Supplied material
★ ★ ★ ★

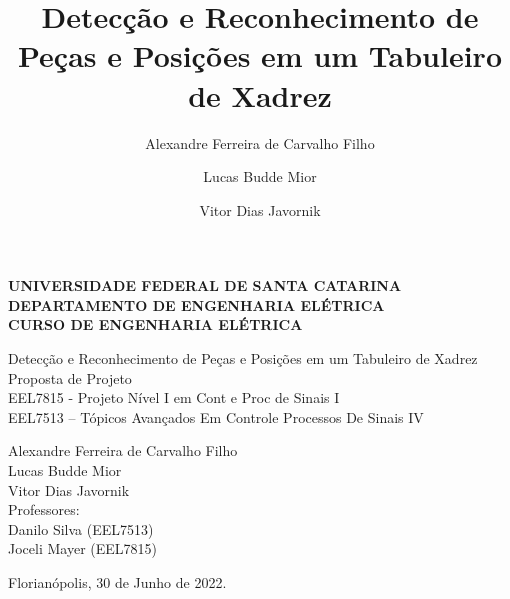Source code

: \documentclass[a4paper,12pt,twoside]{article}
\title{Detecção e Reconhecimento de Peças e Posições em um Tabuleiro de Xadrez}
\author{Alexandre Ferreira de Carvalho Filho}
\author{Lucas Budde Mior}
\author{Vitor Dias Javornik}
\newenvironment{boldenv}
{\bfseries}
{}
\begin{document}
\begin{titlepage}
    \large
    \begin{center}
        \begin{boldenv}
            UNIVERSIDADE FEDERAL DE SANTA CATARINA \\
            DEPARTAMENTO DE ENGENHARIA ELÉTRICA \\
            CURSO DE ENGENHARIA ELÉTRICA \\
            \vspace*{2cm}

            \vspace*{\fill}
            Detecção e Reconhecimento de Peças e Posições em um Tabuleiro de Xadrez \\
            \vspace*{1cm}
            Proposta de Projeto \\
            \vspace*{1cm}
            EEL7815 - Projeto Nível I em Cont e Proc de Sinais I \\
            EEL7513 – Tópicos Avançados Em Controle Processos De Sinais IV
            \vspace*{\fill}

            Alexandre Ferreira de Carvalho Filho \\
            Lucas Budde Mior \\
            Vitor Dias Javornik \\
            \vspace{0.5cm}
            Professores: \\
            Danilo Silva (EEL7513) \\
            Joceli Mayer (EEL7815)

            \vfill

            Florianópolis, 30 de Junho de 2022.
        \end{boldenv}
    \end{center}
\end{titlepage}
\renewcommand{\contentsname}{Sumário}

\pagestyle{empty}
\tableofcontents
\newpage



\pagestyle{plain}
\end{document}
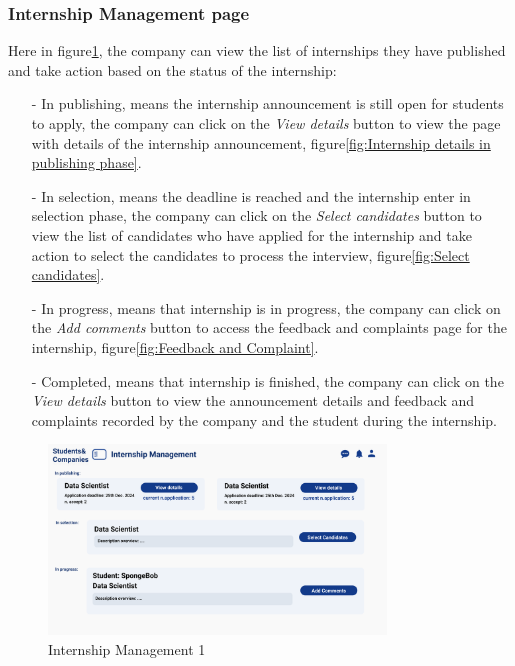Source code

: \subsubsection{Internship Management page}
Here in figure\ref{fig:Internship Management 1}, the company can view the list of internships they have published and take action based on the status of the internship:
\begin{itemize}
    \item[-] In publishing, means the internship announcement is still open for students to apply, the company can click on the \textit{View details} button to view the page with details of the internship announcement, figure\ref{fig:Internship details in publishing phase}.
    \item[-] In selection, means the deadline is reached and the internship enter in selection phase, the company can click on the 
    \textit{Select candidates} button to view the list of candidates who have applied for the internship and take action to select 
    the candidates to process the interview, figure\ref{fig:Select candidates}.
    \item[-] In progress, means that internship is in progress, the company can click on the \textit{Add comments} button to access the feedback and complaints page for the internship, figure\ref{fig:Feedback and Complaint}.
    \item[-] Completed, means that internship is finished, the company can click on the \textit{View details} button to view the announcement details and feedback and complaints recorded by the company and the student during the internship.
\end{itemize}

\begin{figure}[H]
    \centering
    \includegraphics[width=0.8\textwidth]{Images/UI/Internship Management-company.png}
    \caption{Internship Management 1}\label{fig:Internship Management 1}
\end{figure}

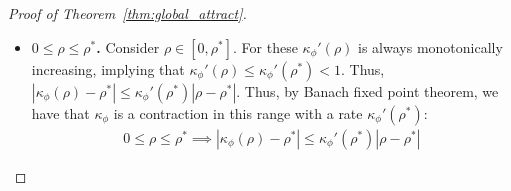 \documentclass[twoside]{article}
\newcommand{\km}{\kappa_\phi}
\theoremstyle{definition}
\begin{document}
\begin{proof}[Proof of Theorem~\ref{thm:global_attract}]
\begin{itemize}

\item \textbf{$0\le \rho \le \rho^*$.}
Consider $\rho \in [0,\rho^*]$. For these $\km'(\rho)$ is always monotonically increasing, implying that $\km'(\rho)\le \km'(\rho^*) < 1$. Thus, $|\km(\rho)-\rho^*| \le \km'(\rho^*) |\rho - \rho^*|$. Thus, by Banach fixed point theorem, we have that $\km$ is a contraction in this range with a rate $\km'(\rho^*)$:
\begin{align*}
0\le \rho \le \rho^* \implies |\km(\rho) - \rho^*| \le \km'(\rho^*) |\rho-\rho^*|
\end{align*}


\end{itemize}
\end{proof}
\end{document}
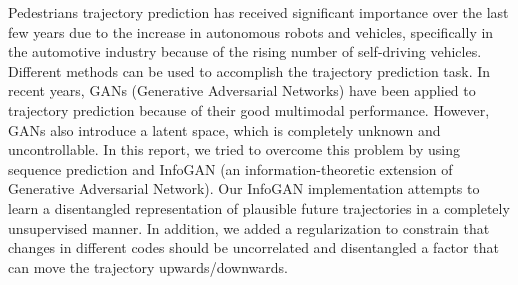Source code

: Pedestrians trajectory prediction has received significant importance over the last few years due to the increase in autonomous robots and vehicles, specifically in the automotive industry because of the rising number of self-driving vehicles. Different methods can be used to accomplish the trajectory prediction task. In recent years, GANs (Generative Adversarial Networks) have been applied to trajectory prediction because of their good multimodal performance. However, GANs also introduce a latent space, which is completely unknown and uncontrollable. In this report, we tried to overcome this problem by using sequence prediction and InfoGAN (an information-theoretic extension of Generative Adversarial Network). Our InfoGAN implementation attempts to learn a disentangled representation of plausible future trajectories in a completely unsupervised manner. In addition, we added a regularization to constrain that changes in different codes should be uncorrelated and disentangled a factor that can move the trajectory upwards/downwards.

★ ★ ★ ★

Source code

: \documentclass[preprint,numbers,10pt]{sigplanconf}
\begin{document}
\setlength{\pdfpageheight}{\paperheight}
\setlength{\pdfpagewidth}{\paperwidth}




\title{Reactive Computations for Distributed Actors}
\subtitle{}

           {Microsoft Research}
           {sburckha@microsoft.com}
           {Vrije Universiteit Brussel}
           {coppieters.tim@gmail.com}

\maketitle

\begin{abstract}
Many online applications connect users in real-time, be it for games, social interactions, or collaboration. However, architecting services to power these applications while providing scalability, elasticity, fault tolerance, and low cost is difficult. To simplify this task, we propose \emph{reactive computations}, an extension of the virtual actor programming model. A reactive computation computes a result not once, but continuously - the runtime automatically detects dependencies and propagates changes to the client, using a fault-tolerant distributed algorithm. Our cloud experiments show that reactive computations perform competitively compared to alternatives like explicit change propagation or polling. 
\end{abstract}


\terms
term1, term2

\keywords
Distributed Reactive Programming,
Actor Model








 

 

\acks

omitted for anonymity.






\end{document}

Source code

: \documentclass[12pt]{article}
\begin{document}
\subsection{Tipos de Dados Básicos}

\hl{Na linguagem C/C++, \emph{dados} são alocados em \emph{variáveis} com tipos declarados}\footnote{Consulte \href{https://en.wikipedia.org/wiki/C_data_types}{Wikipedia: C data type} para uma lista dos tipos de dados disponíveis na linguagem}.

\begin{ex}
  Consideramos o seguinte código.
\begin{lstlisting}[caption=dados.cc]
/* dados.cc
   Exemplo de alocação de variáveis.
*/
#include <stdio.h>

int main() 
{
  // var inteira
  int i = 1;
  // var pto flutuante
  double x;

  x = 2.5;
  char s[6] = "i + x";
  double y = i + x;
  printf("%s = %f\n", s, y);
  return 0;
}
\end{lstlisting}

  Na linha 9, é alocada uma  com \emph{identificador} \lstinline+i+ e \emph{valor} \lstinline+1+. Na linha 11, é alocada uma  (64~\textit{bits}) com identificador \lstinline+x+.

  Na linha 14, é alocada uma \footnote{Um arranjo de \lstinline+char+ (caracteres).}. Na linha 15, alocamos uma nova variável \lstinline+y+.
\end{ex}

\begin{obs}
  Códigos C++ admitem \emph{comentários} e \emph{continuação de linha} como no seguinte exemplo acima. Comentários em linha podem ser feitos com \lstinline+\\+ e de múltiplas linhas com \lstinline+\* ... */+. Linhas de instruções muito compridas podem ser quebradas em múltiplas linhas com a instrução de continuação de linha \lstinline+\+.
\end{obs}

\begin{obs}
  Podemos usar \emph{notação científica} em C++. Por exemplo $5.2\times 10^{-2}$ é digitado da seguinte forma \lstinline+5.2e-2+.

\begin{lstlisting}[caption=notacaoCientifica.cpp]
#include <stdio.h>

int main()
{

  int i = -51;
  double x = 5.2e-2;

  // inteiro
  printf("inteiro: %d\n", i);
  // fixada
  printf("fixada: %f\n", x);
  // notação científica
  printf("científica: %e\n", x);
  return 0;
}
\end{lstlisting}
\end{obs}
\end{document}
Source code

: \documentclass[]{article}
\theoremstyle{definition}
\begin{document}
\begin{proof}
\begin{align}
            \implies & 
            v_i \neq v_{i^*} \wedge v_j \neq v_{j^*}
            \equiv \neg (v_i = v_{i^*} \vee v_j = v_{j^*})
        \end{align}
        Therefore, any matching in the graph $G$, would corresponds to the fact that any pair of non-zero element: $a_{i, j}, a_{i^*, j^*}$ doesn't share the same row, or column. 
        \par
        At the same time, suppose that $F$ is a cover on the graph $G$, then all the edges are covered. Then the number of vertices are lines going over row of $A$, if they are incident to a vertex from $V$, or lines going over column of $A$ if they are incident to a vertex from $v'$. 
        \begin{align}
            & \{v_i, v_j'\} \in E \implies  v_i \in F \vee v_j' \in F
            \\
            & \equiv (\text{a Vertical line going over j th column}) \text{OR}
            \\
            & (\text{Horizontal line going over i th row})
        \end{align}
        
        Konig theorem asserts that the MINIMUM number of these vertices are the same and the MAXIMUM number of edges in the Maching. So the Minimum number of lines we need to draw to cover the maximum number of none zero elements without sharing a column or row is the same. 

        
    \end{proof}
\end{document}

★ ★ ★ ★

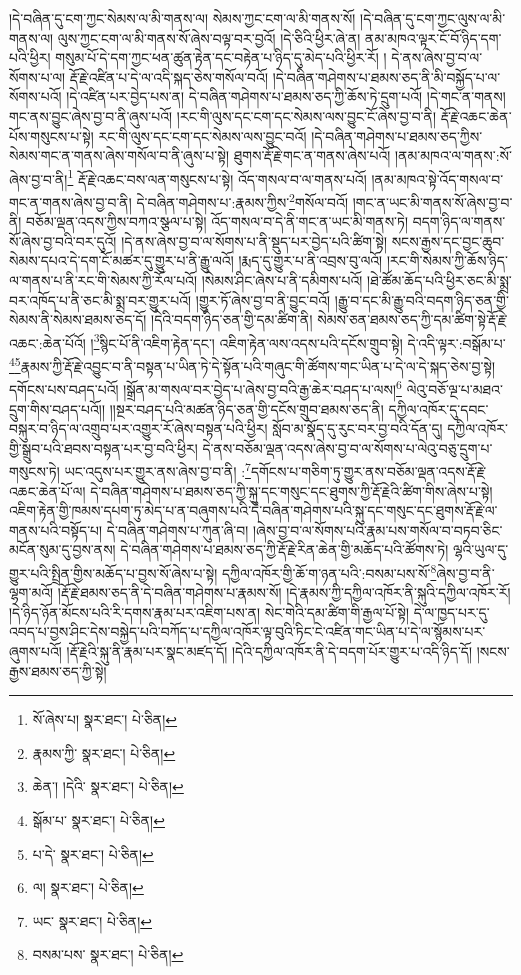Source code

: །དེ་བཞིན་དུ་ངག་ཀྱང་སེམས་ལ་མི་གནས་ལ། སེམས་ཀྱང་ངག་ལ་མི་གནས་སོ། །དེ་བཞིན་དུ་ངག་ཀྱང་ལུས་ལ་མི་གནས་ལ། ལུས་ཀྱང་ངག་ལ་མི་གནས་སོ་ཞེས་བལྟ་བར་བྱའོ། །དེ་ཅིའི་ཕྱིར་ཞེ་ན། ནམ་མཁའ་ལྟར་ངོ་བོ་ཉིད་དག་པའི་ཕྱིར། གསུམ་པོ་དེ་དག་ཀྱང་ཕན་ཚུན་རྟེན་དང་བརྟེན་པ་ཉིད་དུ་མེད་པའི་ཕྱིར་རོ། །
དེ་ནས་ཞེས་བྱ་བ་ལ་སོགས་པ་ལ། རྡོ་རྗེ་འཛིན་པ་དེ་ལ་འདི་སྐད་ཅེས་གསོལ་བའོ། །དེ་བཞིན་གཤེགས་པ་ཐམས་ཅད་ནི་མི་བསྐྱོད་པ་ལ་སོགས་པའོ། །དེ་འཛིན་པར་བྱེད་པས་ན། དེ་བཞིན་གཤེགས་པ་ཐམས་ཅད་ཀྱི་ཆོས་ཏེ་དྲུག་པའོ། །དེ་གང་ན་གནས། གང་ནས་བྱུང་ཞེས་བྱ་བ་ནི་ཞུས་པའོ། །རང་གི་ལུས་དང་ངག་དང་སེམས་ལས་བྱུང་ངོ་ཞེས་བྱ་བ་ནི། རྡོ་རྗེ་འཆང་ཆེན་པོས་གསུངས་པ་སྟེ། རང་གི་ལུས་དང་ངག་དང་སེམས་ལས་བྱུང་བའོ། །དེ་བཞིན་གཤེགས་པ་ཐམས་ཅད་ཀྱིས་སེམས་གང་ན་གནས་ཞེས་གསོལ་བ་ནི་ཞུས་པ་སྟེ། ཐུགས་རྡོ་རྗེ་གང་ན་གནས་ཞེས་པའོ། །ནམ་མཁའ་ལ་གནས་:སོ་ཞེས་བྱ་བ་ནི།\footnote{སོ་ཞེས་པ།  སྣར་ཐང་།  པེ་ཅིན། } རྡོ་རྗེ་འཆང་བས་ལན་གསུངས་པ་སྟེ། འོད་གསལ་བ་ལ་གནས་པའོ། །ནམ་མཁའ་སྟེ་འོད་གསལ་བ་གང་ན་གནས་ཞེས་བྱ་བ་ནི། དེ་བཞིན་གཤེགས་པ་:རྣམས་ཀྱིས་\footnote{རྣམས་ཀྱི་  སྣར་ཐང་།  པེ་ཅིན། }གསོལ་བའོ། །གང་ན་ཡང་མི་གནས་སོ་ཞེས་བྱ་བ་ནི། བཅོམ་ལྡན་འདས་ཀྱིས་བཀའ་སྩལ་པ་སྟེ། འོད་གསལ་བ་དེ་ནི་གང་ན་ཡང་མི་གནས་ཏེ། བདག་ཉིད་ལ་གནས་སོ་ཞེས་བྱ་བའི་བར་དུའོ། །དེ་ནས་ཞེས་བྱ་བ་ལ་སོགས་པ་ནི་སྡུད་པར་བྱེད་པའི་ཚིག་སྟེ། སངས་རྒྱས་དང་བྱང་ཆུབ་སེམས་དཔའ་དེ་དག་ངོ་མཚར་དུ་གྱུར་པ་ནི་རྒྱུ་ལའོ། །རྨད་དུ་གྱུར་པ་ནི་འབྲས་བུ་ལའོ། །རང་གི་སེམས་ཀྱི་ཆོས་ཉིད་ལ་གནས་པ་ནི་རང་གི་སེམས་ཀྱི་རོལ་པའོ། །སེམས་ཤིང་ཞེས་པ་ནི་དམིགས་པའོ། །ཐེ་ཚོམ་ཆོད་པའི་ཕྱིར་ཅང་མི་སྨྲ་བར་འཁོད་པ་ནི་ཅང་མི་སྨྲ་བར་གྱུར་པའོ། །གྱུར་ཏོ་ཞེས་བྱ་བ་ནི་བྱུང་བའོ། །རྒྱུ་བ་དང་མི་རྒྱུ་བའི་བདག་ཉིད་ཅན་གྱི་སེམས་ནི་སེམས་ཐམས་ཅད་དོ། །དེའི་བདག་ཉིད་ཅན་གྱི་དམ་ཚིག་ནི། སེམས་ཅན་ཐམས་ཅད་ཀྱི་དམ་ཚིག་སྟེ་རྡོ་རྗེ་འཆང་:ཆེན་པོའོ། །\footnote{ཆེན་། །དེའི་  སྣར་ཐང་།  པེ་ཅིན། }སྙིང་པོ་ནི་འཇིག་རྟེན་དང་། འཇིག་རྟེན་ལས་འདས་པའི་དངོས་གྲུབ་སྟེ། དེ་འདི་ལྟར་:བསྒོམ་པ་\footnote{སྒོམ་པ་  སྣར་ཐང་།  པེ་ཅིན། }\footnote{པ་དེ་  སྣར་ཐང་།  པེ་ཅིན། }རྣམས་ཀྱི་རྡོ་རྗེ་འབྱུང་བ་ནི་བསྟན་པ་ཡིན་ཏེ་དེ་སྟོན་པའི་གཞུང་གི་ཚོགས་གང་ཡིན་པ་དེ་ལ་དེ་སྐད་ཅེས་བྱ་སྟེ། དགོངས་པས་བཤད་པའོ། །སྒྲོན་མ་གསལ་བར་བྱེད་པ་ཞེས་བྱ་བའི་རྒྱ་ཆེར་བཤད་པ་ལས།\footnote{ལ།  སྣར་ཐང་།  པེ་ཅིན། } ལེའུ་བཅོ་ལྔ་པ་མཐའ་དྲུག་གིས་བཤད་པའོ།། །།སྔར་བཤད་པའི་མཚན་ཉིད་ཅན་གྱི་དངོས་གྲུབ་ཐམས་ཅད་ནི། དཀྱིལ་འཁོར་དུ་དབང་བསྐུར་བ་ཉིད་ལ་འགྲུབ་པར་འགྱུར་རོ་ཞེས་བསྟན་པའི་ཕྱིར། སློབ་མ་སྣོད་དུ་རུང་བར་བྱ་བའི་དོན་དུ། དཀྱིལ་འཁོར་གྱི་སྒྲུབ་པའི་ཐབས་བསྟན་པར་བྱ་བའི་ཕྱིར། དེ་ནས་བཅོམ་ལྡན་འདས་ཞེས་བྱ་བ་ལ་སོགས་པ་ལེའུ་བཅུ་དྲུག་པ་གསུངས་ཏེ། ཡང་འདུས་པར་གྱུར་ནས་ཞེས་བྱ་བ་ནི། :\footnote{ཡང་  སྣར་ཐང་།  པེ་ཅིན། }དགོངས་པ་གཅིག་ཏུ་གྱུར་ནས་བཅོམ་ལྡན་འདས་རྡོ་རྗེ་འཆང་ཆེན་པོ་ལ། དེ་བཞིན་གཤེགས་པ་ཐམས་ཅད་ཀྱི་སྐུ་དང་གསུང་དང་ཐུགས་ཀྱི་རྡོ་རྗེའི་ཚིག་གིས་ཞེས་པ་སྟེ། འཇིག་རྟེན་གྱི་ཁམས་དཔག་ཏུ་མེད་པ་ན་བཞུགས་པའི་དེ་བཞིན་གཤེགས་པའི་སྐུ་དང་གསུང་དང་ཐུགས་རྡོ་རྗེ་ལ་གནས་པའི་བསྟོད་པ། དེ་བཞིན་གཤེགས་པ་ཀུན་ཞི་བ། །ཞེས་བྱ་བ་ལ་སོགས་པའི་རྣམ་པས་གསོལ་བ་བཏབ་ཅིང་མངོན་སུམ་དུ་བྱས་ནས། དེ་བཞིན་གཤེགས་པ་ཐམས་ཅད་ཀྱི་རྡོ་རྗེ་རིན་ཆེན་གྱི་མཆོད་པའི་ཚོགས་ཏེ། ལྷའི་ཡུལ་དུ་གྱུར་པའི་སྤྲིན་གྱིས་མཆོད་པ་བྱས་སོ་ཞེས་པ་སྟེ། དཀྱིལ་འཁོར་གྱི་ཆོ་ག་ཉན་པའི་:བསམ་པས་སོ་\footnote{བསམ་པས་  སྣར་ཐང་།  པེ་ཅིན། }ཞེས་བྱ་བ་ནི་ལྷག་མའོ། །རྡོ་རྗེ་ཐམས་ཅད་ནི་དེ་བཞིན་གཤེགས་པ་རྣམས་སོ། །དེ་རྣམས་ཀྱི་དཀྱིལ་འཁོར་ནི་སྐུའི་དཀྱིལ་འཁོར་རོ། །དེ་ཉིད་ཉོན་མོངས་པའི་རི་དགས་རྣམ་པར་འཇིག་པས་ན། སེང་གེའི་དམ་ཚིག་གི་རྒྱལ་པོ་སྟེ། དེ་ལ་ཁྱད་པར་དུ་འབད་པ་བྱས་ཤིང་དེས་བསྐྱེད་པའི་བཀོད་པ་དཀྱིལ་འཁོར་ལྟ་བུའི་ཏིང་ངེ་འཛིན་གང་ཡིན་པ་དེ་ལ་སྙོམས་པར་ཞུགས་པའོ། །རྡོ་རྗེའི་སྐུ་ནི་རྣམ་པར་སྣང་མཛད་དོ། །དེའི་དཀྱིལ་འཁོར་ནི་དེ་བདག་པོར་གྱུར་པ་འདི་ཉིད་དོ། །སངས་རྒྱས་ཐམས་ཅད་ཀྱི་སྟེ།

★ ★ ★ ★

Problem requirements
How many lines in the records above hold the word "Management"? Give only the number.

Output for this task
4